The labeling of 3T3-L1 preadipocyte cells with enhanced green fluorescent protein.
- Author:
Cheng-Jian LI
1
;
Jun-Ying CHENG
;
Xiao-Lan ZHANG
;
Chong-Ben ZHANG
Author Information
1. College of life Sciences, Peking University, Beijing 100871, China.
- Publication Type:Journal Article
- MeSH:
3T3-L1 Cells;
Adipocytes;
cytology;
Animals;
Cell Differentiation;
Green Fluorescent Proteins;
genetics;
Mice;
PPAR gamma;
genetics;
Promoter Regions, Genetic;
Stem Cells;
cytology
- From:
Chinese Journal of Biotechnology
2004;20(4):607-609
- CountryChina
- Language:English
-
Abstract:
A cell model is desired for adipocyte differentiation investigation and for high-throughput screening of anti-obesity and anti-diabetes molecules from chemical resources due to the world wide epidemic of obesity and diabetes.
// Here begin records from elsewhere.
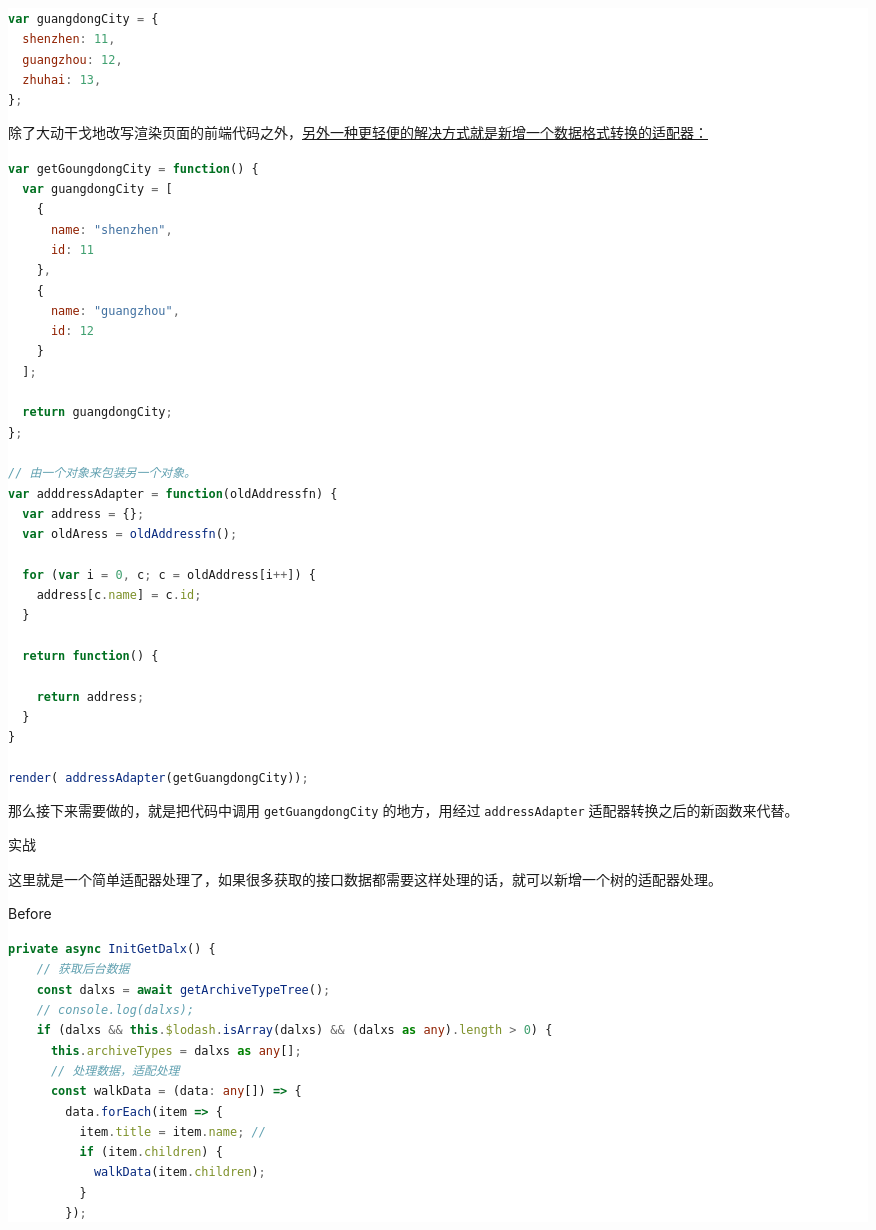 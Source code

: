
 ```js
var guangdongCity = {
  shenzhen: 11,
  guangzhou: 12,
  zhuhai: 13,
};
```

除了大动干戈地改写渲染页面的前端代码之外，<u>另外一种更轻便的解决方式就是新增一个数据格式转换的适配器：</u>

```js
var getGoungdongCity = function() {
  var guangdongCity = [
    {
      name: "shenzhen",
      id: 11
    },
    {
      name: "guangzhou",
      id: 12
    }
  ];

  return guangdongCity;
};

// 由一个对象来包装另一个对象。
var adddressAdapter = function(oldAddressfn) {
  var address = {};
  var oldAress = oldAddressfn();

  for (var i = 0, c; c = oldAddress[i++]) {
    address[c.name] = c.id;
  }

  return function() {

    return address;
  }
}

render( addressAdapter(getGuangdongCity));

```

那么接下来需要做的，就是把代码中调用 `getGuangdongCity` 的地方，用经过 `addressAdapter` 适配器转换之后的新函数来代替。

实战

这里就是一个简单适配器处理了，如果很多获取的接口数据都需要这样处理的话，就可以新增一个树的适配器处理。

Before

```ts
private async InitGetDalx() {
    // 获取后台数据
    const dalxs = await getArchiveTypeTree();
    // console.log(dalxs);
    if (dalxs && this.$lodash.isArray(dalxs) && (dalxs as any).length > 0) {
      this.archiveTypes = dalxs as any[];
      // 处理数据，适配处理
      const walkData = (data: any[]) => {
        data.forEach(item => {
          item.title = item.name; //
          if (item.children) {
            walkData(item.children);
          }
        });
``` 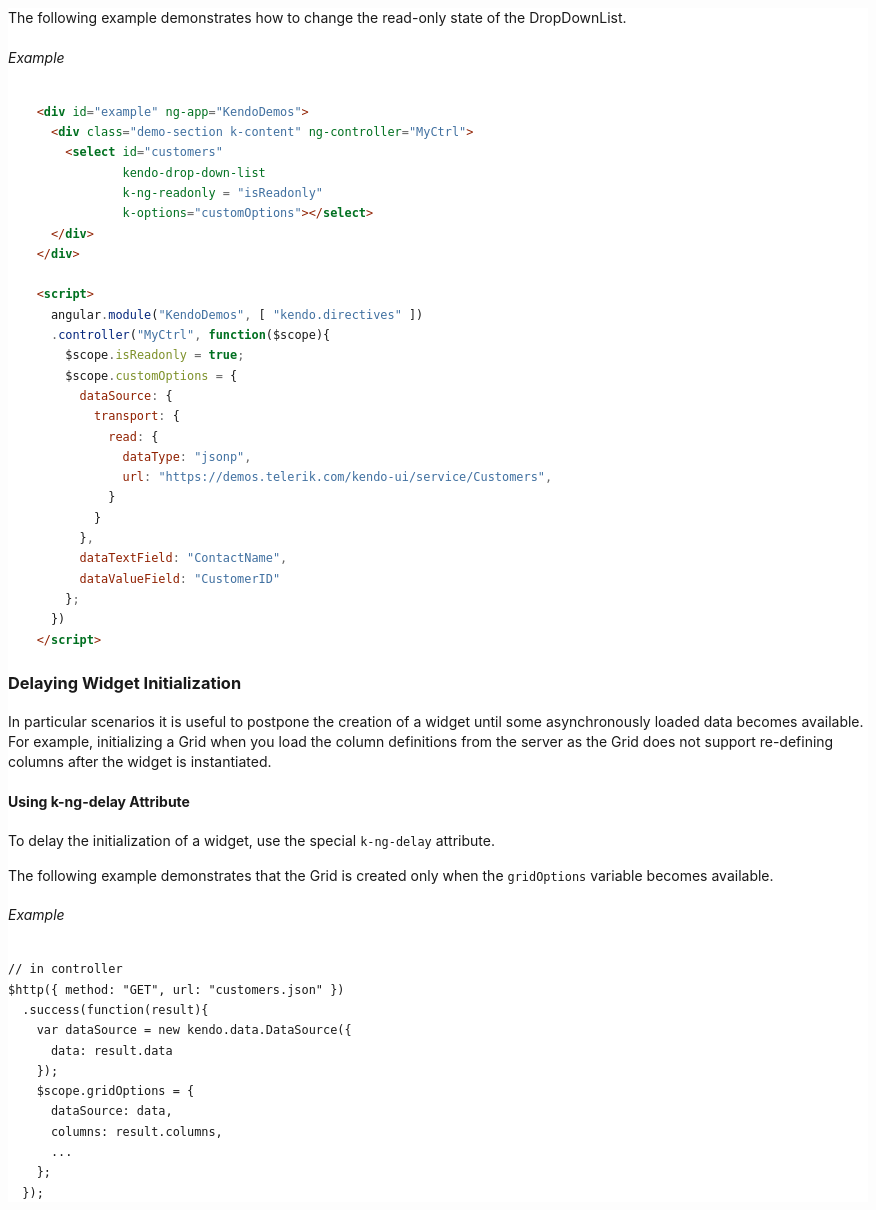 The following example demonstrates how to change the read-only state of the DropDownList.

###### Example

```html
    <div id="example" ng-app="KendoDemos">
      <div class="demo-section k-content" ng-controller="MyCtrl">
        <select id="customers"
                kendo-drop-down-list
                k-ng-readonly = "isReadonly"
                k-options="customOptions"></select>
      </div>
    </div>

    <script>
      angular.module("KendoDemos", [ "kendo.directives" ])
      .controller("MyCtrl", function($scope){
        $scope.isReadonly = true;
        $scope.customOptions = {
          dataSource: {
            transport: {
              read: {
                dataType: "jsonp",
                url: "https://demos.telerik.com/kendo-ui/service/Customers",
              }
            }
          },
          dataTextField: "ContactName",
          dataValueField: "CustomerID"
        };
      })
    </script>
```

### Delaying Widget Initialization

In particular scenarios it is useful to postpone the creation of a widget until some asynchronously loaded data becomes available. For example, initializing a Grid when you load the column definitions from the server as the Grid does not support re-defining columns after the widget is instantiated.

#### Using k-ng-delay Attribute

To delay the initialization of a widget, use the special `k-ng-delay` attribute.

The following example demonstrates that the Grid is created only when the `gridOptions` variable becomes available.

###### Example

    // in controller
    $http({ method: "GET", url: "customers.json" })
      .success(function(result){
        var dataSource = new kendo.data.DataSource({
          data: result.data
        });
        $scope.gridOptions = {
          dataSource: data,
          columns: result.columns,
          ...
        };
      });
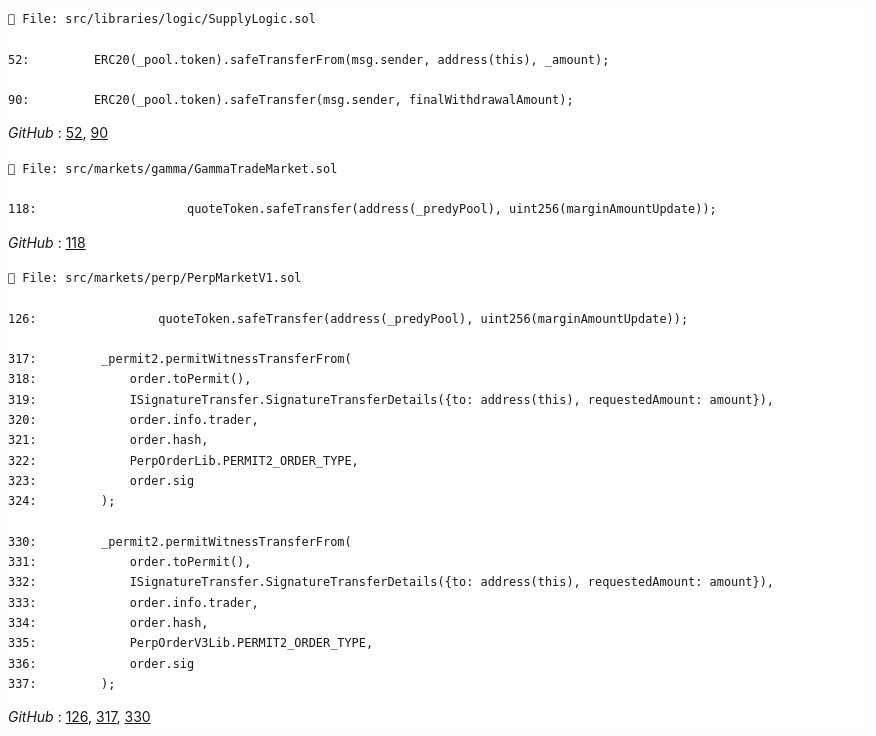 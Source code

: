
 ```solidity
📁 File: src/libraries/logic/SupplyLogic.sol

52:         ERC20(_pool.token).safeTransferFrom(msg.sender, address(this), _amount);

90:         ERC20(_pool.token).safeTransfer(msg.sender, finalWithdrawalAmount);

```


*GitHub* : [52](https://github.com/code-423n4/2024-05-predy/blob/a9246db5f874a91fb71c296aac6a66902289306a/src/libraries/logic/SupplyLogic.sol#L52-L52), [90](https://github.com/code-423n4/2024-05-predy/blob/a9246db5f874a91fb71c296aac6a66902289306a/src/libraries/logic/SupplyLogic.sol#L90-L90)

```solidity
📁 File: src/markets/gamma/GammaTradeMarket.sol

118:                     quoteToken.safeTransfer(address(_predyPool), uint256(marginAmountUpdate));

```


*GitHub* : [118](https://github.com/code-423n4/2024-05-predy/blob/a9246db5f874a91fb71c296aac6a66902289306a/src/markets/gamma/GammaTradeMarket.sol#L118-L118)

```solidity
📁 File: src/markets/perp/PerpMarketV1.sol

126:                 quoteToken.safeTransfer(address(_predyPool), uint256(marginAmountUpdate));

317:         _permit2.permitWitnessTransferFrom(
318:             order.toPermit(),
319:             ISignatureTransfer.SignatureTransferDetails({to: address(this), requestedAmount: amount}),
320:             order.info.trader,
321:             order.hash,
322:             PerpOrderLib.PERMIT2_ORDER_TYPE,
323:             order.sig
324:         );

330:         _permit2.permitWitnessTransferFrom(
331:             order.toPermit(),
332:             ISignatureTransfer.SignatureTransferDetails({to: address(this), requestedAmount: amount}),
333:             order.info.trader,
334:             order.hash,
335:             PerpOrderV3Lib.PERMIT2_ORDER_TYPE,
336:             order.sig
337:         );

```


*GitHub* : [126](https://github.com/code-423n4/2024-05-predy/blob/a9246db5f874a91fb71c296aac6a66902289306a/src/markets/perp/PerpMarketV1.sol#L126-L126), [317](https://github.com/code-423n4/2024-05-predy/blob/a9246db5f874a91fb71c296aac6a66902289306a/src/markets/perp/PerpMarketV1.sol#L317-L324), [330](https://github.com/code-423n4/2024-05-predy/blob/a9246db5f874a91fb71c296aac6a66902289306a/src/markets/perp/PerpMarketV1.sol#L330-L337)
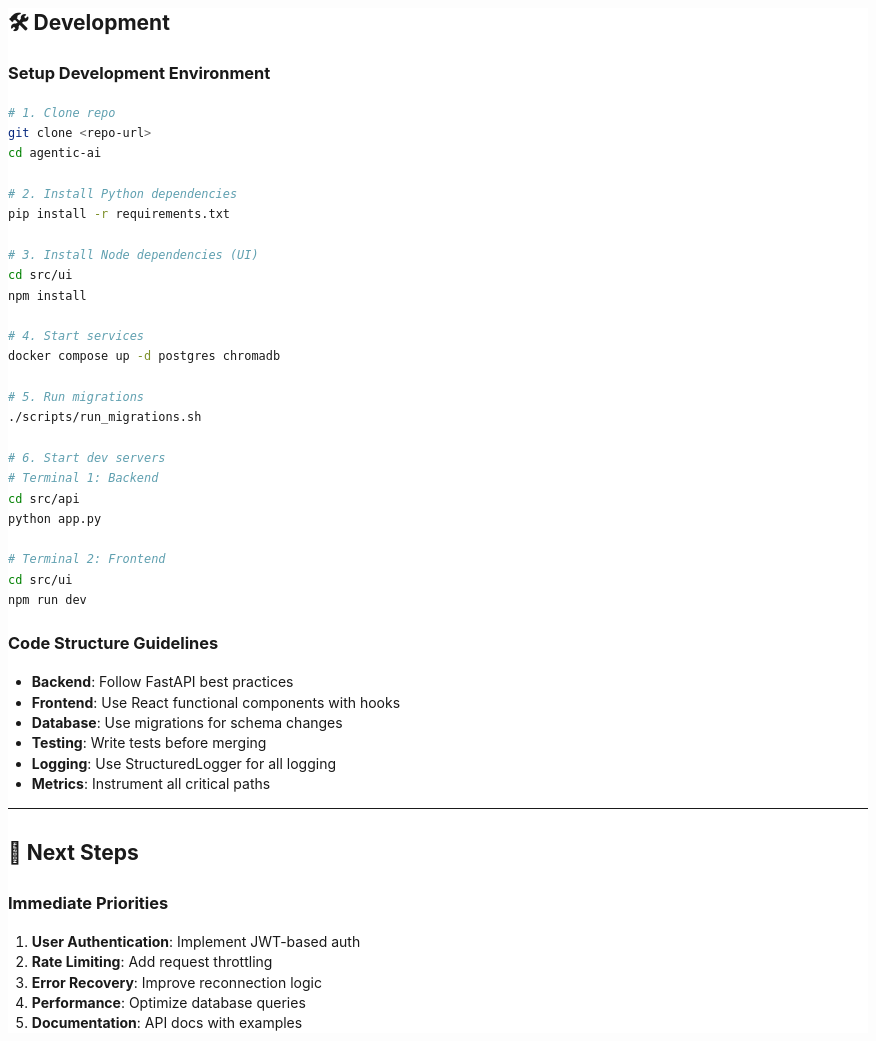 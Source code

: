 ## 🛠️ Development

### Setup Development Environment
```bash
# 1. Clone repo
git clone <repo-url>
cd agentic-ai

# 2. Install Python dependencies
pip install -r requirements.txt

# 3. Install Node dependencies (UI)
cd src/ui
npm install

# 4. Start services
docker compose up -d postgres chromadb

# 5. Run migrations
./scripts/run_migrations.sh

# 6. Start dev servers
# Terminal 1: Backend
cd src/api
python app.py

# Terminal 2: Frontend
cd src/ui
npm run dev
```

### Code Structure Guidelines
- **Backend**: Follow FastAPI best practices
- **Frontend**: Use React functional components with hooks
- **Database**: Use migrations for schema changes
- **Testing**: Write tests before merging
- **Logging**: Use StructuredLogger for all logging
- **Metrics**: Instrument all critical paths

---

## 🎯 Next Steps

### Immediate Priorities
1. **User Authentication**: Implement JWT-based auth
2. **Rate Limiting**: Add request throttling
3. **Error Recovery**: Improve reconnection logic
4. **Performance**: Optimize database queries
5. **Documentation**: API docs with examples
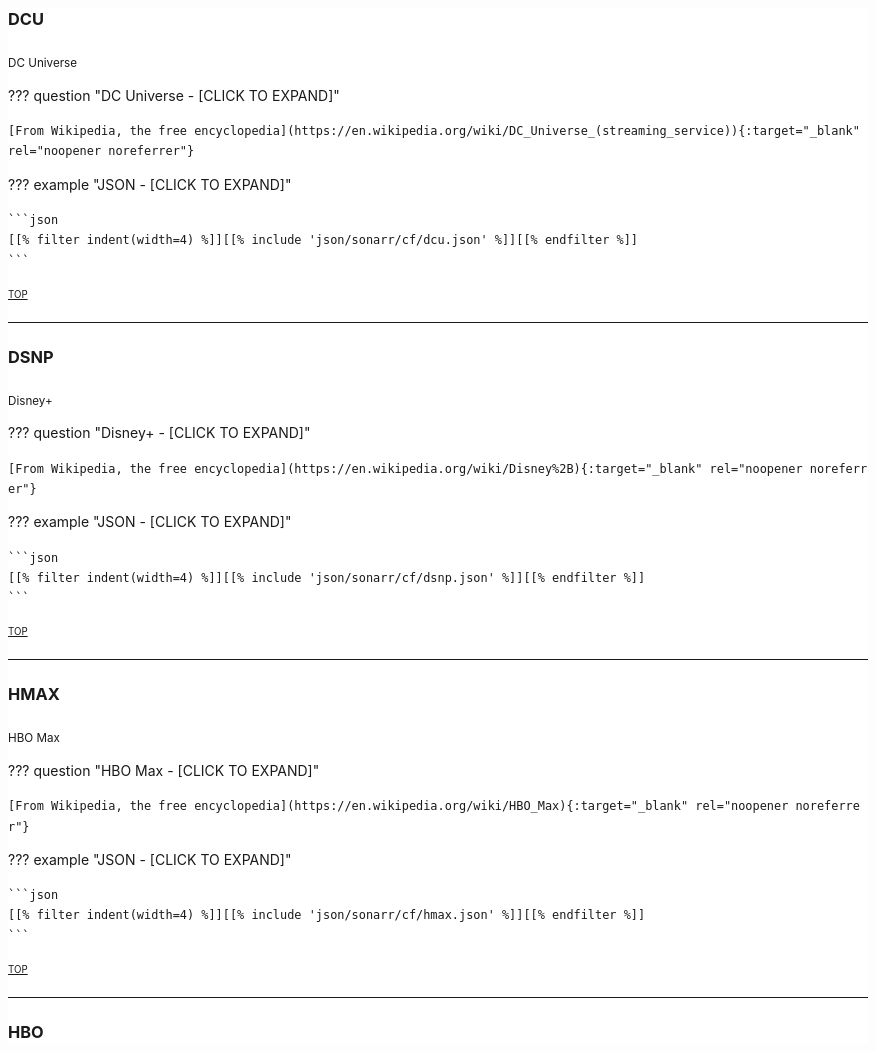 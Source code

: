 ### DCU

<sub>DC Universe</sub>

??? question "DC Universe - [CLICK TO EXPAND]"

    [From Wikipedia, the free encyclopedia](https://en.wikipedia.org/wiki/DC_Universe_(streaming_service)){:target="_blank" rel="noopener noreferrer"}

??? example "JSON - [CLICK TO EXPAND]"

    ```json
    [[% filter indent(width=4) %]][[% include 'json/sonarr/cf/dcu.json' %]][[% endfilter %]]
    ```

<sub><sup>[TOP](#index)</sup>

------

### DSNP

<sub>Disney+</sub>

??? question "Disney+ - [CLICK TO EXPAND]"

    [From Wikipedia, the free encyclopedia](https://en.wikipedia.org/wiki/Disney%2B){:target="_blank" rel="noopener noreferrer"}

??? example "JSON - [CLICK TO EXPAND]"

    ```json
    [[% filter indent(width=4) %]][[% include 'json/sonarr/cf/dsnp.json' %]][[% endfilter %]]
    ```

<sub><sup>[TOP](#index)</sup>

------

### HMAX

<sub>HBO Max</sub>

??? question "HBO Max - [CLICK TO EXPAND]"

    [From Wikipedia, the free encyclopedia](https://en.wikipedia.org/wiki/HBO_Max){:target="_blank" rel="noopener noreferrer"}

??? example "JSON - [CLICK TO EXPAND]"

    ```json
    [[% filter indent(width=4) %]][[% include 'json/sonarr/cf/hmax.json' %]][[% endfilter %]]
    ```

<sub><sup>[TOP](#index)</sup>

------

### HBO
In order to establish such a cell model, a plasmid of pPPARgamma2-promoter-EGFP was constructed by inserting a 660bp sequence of mouse PPARgamma2 promoter into the Ase I and Kpn I sites of pEGFP-N3 and transferred into 3T3-L1 preadipocyte cells. The cells were induced to differentiate and the expression of PPARgamma2 was detected by the microscopic observation of EGFP and by RT-PCR assays. The results showed that the EGFP gene expression patterns were similar to that of pPPARgamma2's, which indicated that the EGFP gene was transferred into the mouse 3T3-L1 preadipocyte cells, and its expression was under the control of pPPARgamma2 promoter. RT-PCR assays showed that the EGFP expression authentically represented the stable expression of PPARgamma2. In conclusion, a preadipocyte cell line expressing EGFP under the control of the promoter of adipocyte-specific expression gene PPARgamma2 was generated. The cell line provides a powerful approach for the research of adipocyte differentiation and for the high-throughput screening of anti-obesity and anti-diabetes chemicals.